LAUSR

Rationale: Absence of the penis, known as aphallia, is a very rare congenital anomaly. It is believed to be a result of either the absence of the genital tubercle or its failure to fully develop and is associated with the level of hormones and chromosomal rearrangements. The failure of the genital tubercle influences the development of the penis and partly depends upon testosterone secreted by Leydig cells of the testis. Chromosomal polymorphisms may affect the functions of protection and regulation, potentially leading to susceptibility to congenital diseases. Herein, an extremely rare case of a congenital absence of the penis is described. Patient concerns: A 3-month-old was brought to the OPD by his parents with complaints of absence of penis since birth and urine being passed rectally.
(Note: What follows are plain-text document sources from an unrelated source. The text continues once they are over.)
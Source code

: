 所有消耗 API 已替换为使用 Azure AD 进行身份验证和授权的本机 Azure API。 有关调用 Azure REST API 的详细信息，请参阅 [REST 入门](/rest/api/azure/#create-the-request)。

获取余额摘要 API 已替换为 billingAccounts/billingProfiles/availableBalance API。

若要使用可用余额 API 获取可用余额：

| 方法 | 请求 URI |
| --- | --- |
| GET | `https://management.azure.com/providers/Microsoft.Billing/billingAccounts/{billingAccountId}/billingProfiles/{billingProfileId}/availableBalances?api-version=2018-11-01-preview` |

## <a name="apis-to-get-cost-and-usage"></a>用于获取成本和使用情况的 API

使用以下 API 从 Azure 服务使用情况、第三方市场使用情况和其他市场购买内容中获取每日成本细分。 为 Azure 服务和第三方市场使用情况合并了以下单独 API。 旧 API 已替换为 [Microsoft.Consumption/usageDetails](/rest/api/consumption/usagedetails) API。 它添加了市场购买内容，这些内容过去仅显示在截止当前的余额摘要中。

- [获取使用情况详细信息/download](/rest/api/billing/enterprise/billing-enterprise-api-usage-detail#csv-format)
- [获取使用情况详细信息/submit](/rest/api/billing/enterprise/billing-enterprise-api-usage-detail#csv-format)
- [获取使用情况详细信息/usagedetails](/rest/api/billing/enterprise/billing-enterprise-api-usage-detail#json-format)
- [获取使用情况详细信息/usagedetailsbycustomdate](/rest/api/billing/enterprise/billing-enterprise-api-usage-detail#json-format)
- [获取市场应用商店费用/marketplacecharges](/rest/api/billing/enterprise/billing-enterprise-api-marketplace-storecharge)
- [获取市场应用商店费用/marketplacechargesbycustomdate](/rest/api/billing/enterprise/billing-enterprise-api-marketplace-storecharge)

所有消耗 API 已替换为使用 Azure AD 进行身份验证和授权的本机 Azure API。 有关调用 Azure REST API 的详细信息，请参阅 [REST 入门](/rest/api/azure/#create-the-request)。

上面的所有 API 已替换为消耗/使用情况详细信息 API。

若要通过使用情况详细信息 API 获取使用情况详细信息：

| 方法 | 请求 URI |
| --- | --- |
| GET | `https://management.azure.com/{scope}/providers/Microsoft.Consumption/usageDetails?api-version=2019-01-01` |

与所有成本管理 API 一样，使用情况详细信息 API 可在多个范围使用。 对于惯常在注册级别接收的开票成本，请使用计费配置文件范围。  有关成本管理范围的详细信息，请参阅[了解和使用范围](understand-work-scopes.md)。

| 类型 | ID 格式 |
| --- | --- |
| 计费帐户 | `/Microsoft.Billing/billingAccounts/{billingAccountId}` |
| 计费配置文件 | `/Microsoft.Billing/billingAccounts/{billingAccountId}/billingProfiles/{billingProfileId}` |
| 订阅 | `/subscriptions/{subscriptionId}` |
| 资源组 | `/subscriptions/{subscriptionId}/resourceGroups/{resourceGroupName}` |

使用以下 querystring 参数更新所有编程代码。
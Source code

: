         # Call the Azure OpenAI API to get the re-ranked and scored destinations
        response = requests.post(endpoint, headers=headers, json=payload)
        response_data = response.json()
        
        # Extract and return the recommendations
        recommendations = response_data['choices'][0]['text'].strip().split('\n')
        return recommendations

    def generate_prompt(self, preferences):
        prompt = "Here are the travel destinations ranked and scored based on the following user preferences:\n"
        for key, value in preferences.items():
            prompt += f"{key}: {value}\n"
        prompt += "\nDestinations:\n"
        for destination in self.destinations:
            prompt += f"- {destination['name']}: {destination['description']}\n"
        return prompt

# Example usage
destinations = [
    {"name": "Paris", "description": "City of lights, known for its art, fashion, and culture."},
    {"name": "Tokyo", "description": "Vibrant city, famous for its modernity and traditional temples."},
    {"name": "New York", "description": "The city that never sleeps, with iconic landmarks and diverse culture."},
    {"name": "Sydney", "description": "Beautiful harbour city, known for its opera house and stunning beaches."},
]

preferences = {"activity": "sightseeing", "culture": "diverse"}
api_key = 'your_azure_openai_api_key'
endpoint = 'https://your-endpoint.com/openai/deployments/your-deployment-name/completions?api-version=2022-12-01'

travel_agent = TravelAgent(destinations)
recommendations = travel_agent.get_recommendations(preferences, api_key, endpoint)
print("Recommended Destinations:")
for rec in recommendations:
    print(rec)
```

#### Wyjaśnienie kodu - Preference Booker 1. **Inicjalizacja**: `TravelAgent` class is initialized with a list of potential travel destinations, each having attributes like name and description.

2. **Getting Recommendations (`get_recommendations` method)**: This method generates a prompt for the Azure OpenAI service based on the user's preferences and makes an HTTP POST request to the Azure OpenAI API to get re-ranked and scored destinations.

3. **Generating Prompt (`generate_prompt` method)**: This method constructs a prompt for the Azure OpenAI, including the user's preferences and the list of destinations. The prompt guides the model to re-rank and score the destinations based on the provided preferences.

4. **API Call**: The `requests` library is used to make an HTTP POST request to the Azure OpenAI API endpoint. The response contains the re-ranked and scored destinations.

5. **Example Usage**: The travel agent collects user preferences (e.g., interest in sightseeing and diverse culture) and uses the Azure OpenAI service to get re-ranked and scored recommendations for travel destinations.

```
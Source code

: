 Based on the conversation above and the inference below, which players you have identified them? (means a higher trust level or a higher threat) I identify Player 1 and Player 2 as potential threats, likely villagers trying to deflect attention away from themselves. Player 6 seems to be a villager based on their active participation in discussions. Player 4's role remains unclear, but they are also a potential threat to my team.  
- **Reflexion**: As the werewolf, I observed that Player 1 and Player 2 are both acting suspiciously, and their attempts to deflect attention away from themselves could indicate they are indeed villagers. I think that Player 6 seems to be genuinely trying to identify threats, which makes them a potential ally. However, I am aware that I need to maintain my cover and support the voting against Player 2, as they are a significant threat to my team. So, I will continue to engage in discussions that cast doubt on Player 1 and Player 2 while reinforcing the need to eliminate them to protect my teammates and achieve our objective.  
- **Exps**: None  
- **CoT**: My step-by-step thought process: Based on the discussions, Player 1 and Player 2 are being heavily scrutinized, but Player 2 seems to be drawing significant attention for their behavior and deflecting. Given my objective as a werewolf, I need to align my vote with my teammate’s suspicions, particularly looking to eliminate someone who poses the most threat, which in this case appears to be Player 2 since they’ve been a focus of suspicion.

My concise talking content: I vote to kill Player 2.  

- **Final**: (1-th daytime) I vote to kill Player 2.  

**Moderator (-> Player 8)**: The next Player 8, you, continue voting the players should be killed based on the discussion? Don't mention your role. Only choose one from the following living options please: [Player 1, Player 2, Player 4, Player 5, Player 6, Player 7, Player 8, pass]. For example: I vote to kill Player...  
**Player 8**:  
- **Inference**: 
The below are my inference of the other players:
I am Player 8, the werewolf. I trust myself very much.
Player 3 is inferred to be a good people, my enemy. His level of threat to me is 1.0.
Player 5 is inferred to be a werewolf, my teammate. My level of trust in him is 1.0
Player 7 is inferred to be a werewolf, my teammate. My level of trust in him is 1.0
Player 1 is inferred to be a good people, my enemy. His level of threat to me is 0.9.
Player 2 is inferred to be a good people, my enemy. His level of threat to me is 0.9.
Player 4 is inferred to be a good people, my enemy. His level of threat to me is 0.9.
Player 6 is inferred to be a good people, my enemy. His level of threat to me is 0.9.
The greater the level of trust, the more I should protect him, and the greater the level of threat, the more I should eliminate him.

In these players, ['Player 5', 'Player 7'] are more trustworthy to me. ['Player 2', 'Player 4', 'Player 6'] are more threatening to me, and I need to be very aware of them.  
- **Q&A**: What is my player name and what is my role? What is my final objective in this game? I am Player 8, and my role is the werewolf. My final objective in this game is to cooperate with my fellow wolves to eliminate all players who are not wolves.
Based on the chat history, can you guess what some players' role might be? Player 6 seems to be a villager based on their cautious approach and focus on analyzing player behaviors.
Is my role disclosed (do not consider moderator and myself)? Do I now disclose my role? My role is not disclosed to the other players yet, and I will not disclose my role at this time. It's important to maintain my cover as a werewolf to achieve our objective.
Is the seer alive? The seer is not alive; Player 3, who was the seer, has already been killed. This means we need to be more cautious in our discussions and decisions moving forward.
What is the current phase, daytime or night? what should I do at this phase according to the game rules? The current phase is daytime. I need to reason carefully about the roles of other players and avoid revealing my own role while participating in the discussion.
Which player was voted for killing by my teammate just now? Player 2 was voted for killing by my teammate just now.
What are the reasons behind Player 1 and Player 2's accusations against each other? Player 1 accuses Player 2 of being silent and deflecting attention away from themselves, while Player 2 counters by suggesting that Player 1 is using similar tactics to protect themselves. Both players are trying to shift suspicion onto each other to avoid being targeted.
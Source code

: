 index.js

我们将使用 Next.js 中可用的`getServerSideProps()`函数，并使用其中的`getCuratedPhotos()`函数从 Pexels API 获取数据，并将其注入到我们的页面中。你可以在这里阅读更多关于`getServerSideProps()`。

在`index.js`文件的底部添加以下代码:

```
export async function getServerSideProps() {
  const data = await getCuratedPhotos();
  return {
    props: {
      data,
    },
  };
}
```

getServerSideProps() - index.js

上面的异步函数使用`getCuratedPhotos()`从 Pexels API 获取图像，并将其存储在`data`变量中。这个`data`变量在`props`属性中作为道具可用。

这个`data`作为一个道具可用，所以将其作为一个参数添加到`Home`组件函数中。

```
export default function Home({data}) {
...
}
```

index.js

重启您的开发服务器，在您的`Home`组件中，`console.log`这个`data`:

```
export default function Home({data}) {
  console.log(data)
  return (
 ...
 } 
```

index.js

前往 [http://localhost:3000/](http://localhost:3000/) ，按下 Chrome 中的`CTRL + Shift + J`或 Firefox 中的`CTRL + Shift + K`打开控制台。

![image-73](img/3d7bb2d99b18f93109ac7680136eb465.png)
When he was born, he was registered as a boy because his chromosomes were 46XY but with 9qh+. Local examination revealed the total absence of the penis. The scrotum was well developed. The testes were palpable bilaterally. The anal opening was located normally. No urethral orifice could be identified. However, his parents had not yet decided whether to accept treatment. The child has been lost to follow up. Diagnosis: Congenital absence of the penis (aphallia) (46 XY normal male karyotype). Interventions: We explained the nature of the abnormality and management options to the parents. However, it was much regretted that the patient was too young to make a decision and that his parents had not made a decision yet. They left without any further contact. Outcome: Because the parents left our hospital without any contact, it has not been possible to develop a follow-up plan. Lessons: In consideration of the rarity and devastating psychosocial consequences of this case, we accordingly call for active cooperation with doctors to minimize the negative impact of this malformation. Early assignment of gender avoids confusion and contradiction. Parental confidence solidifies the child's own confidence in his or her gender.